WHAT YOU WILL DO
Using the material below, copy every line where "IResolvable" appears.
═══ DATA UNDER STUDY
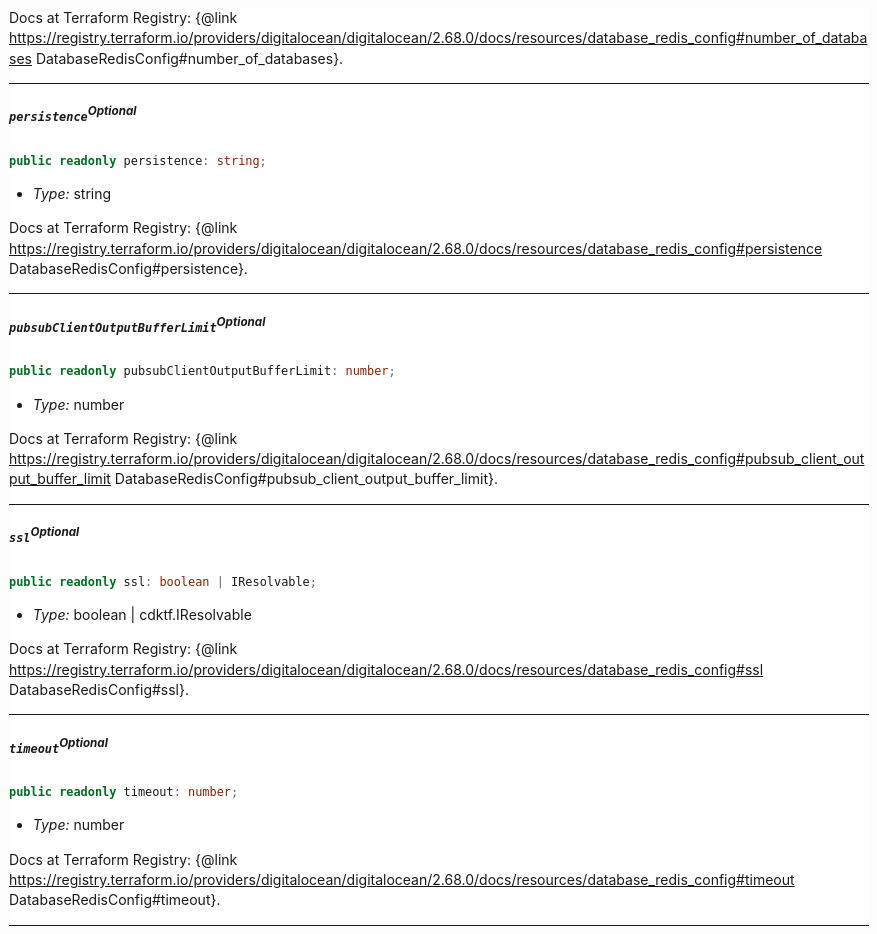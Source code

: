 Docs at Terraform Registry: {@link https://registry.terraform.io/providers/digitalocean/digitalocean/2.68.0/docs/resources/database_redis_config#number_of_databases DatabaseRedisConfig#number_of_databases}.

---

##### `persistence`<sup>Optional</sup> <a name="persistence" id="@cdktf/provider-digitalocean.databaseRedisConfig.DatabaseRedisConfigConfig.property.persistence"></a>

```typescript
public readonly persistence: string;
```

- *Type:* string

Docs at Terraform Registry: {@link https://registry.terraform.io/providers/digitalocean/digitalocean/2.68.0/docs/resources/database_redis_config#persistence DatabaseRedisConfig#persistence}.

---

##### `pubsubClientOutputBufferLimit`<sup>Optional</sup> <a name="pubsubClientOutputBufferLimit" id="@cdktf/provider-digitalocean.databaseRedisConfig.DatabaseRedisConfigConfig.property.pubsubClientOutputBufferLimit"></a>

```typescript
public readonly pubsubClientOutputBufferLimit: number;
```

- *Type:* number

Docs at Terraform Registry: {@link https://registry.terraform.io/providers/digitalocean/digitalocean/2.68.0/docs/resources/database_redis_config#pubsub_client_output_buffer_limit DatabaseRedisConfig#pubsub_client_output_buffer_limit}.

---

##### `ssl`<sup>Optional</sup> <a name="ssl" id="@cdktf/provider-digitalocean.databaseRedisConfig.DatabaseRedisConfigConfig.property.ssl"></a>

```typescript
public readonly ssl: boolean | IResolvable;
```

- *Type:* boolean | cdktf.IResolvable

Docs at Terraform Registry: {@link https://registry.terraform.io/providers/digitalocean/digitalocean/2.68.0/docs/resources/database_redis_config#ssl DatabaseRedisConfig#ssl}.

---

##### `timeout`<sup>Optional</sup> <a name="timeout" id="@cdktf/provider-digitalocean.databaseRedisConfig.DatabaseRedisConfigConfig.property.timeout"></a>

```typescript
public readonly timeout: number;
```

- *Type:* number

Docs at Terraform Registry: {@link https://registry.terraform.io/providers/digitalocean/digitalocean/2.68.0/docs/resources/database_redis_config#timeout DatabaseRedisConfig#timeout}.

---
══════
YOUR SOLUTION
public readonly ssl: boolean | IResolvable;
- *Type:* boolean | cdktf.IResolvable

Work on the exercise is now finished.